O cajueiro (Rubem Braga)
O cajueiro já devia ser velho quando nasci. Ele vive nas mais antigas
recordações de minha infância: belo, imenso, no alto do morro atrás da casa.
Agora vem uma carta dizendo que ele caiu.
Eu me lembro do outro cajueiro que era menor e morreu há muito tempo.
Eu me lembro dos pés de pinha, do cajá-manga, da grande touceira de
espadas-de-são-jorge (que nós chamávamos simplesmente “tala”) e da alta
saboneteira que era nossa alegria e a cobiça de toda a meninada do bairro
porque fornecia centenas de bolas pretas para o jogo de gude. Lembro-me da
tamareira, e de tantos arbustos e folhagens coloridas, lembro-me da parreira
que cobria o caramanchão, e dos canteiros de flores humildes, “beijos”,
violetas. Tudo sumira; mas o grande pé de fruta-pão ao lado da casa e o imenso
cajueiro lá no alto eram como árvores sagradas protegendo a família. Cada
menino que ia crescendo ia aprendendo o jeito de seu tronco, a cica de seu
fruto, o lugar melhor para apoiar o pé e subir pelo cajueiro acima, ver de lá o
telhado das casas do outro lado e os morros além, sentir o leve balanceio na
brisa da tarde.
No último verão ainda o vi; estava como sempre carregado de frutos
amarelos, trêmulo de sanhaços. Chovera: mas assim mesmo fiz questão de que
Carybé subisse o morro para vê-lo de perto, como quem apresenta a um amigo de
outras terras um parente muito querido.
A carta de minha irmã mais moça diz que ele caiu numa tarde de
ventania, num fragor tremendo pela ribanceira; e caiu meio de lado, como se não
quisesse quebrar o telhado de nossa velha casa.
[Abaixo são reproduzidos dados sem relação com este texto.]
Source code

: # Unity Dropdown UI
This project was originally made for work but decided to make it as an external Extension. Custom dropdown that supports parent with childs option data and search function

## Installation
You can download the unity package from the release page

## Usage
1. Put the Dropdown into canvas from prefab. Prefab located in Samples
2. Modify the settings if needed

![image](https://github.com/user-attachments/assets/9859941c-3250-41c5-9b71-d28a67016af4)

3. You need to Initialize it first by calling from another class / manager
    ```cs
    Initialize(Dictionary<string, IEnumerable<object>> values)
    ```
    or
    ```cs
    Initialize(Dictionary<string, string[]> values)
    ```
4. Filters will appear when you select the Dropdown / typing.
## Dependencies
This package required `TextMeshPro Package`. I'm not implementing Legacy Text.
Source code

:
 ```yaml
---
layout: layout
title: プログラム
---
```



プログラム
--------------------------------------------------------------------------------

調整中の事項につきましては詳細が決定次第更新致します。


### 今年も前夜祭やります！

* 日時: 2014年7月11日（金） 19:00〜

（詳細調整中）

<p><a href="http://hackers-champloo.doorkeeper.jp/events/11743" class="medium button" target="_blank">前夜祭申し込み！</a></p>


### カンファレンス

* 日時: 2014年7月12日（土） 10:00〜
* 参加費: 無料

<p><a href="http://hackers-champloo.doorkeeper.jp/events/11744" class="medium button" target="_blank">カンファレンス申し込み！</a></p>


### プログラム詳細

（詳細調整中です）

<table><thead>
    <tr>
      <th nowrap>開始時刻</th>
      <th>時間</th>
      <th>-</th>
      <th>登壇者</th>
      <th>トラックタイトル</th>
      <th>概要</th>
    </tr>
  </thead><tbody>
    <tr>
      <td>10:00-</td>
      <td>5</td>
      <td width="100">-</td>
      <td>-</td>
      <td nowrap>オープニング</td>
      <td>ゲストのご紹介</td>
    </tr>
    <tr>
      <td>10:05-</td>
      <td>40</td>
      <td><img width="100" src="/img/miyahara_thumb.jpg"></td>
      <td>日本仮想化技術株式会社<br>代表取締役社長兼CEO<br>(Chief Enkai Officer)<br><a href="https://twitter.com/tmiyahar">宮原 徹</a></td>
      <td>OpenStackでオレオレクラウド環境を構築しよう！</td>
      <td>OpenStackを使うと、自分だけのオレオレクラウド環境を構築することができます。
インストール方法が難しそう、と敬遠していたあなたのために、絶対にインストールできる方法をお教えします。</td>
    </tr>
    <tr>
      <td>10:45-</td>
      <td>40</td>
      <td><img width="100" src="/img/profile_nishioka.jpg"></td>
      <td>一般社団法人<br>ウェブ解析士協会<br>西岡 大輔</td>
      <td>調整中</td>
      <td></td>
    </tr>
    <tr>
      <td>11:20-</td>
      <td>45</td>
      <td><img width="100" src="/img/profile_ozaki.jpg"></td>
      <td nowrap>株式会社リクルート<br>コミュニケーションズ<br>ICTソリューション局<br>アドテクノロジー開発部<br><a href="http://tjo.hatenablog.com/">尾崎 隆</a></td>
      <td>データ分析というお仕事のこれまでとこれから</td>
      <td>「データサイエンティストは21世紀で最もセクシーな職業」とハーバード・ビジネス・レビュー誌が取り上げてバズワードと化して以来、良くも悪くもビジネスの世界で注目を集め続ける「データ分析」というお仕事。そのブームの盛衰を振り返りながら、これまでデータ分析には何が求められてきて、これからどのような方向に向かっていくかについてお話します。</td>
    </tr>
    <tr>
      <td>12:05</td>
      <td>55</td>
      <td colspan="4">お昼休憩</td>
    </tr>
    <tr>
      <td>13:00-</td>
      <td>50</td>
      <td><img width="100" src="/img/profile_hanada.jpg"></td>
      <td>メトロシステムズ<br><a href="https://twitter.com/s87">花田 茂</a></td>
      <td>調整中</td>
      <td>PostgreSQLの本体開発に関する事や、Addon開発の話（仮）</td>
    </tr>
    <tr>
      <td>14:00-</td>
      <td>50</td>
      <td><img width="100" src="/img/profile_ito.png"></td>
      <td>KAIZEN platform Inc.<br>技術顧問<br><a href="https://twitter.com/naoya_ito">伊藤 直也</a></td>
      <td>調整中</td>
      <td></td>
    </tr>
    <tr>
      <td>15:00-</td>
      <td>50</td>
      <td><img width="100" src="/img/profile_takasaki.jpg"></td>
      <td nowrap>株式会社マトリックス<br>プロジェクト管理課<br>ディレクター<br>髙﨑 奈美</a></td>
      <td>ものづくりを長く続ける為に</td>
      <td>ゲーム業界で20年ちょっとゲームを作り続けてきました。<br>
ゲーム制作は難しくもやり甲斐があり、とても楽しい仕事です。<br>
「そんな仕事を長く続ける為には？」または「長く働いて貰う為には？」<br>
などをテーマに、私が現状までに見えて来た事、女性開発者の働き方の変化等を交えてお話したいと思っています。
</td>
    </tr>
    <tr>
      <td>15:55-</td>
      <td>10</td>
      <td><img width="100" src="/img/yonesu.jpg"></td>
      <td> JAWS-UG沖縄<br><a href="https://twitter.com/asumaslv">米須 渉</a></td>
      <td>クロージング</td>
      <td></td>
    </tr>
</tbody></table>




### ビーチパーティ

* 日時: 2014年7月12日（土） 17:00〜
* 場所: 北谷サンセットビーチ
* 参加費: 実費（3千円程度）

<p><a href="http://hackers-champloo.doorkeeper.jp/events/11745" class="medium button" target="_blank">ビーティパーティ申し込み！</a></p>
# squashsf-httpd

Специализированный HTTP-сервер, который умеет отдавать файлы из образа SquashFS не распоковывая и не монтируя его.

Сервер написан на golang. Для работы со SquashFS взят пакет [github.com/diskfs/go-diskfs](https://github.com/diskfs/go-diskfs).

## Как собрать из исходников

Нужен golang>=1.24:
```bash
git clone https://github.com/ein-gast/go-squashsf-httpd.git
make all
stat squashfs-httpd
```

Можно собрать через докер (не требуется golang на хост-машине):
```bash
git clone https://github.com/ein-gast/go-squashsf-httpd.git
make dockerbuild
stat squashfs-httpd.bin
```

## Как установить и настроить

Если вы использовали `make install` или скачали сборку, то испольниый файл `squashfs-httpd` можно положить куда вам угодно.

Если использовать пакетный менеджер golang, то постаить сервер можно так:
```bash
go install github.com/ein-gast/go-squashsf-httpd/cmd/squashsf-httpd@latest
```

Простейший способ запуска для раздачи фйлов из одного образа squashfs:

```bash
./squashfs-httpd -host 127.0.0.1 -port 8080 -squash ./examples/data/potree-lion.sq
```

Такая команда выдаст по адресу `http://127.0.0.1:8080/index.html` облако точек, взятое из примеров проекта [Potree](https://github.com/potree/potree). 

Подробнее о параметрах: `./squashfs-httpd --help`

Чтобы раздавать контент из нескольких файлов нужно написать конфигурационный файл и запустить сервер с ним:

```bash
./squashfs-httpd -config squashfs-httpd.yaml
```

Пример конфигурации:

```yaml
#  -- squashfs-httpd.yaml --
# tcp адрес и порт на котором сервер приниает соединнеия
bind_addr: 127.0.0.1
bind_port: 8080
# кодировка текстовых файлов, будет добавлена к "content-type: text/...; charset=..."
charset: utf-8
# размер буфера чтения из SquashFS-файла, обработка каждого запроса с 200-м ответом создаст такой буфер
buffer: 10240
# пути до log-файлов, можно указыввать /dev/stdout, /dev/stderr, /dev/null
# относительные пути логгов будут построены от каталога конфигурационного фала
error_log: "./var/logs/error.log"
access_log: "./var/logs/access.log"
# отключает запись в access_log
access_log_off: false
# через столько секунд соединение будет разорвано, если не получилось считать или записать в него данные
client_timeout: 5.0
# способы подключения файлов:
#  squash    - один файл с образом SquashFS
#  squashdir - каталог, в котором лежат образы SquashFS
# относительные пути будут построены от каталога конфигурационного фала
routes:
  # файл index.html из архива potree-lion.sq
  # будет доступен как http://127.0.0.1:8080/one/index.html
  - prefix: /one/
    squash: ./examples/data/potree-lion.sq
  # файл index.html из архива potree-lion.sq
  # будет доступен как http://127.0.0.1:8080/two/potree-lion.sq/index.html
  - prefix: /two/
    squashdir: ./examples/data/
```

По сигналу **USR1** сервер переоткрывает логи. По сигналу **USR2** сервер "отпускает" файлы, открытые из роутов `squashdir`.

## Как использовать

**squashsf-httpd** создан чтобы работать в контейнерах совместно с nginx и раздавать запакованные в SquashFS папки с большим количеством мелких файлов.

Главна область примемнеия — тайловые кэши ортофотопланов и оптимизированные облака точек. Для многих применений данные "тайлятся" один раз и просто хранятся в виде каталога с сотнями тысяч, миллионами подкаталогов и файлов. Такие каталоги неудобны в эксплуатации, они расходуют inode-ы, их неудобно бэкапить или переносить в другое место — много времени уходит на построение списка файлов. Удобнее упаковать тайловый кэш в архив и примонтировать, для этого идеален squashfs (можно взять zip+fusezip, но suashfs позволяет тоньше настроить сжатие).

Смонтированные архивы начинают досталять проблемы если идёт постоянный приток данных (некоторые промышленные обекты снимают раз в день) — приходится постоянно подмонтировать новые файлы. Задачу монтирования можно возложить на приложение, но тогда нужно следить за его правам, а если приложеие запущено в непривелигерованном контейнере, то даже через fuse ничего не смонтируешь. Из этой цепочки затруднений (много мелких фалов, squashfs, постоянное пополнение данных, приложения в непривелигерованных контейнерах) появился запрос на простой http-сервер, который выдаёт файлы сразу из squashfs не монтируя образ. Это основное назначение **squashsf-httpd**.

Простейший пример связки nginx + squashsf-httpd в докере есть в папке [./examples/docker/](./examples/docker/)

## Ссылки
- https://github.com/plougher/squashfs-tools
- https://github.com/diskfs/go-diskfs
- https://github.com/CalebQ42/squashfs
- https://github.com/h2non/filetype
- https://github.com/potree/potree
Diz que passou o dia abatida, pensando em nossa mãe, em nosso pai, em
nossos irmãos que já morreram. Diz que seus filhos pequenos se assustaram; mas
foram brincar nos galhos tombados.
Foi agora, em fins de setembro. Estava carregado de flores.
Setembro, 1954.
Cem crônicas escolhidas. Rio de Janeiro: José Olímpio, 1956.
Pavão (Rubem Braga)
Eu considerei a glória de um pavão ostentando o esplendor de suas
cores; é um luxo imperial. Mas andei lendo livros, e descobri que aquelas cores
todas não existem na pena do pavão. Não há pigmentos. O que há são minúsculas
bolhas d’água em que a luz se fragmenta, como em um prisma. O pavão é um
arco-íris de plumas. Eu considerei que este é o luxo do grande artista, atingir
o máximo de matizes com o mínimo de elementos. De água e luz ele faz seu esplendor;
seu grande mistério é a simplicidade.
Considerei, por fim, que assim é o amor, oh! minha amada; de tudo que
ele suscita e esplende e estremece e delira em mim existem apenas meus olhos
recebendo a luz de teu olhar. Ele me cobre de glórias e me faz magnífico.
Ai de ti,
Copacabana. Rio de Janeiro: Editora do Autor, 1960.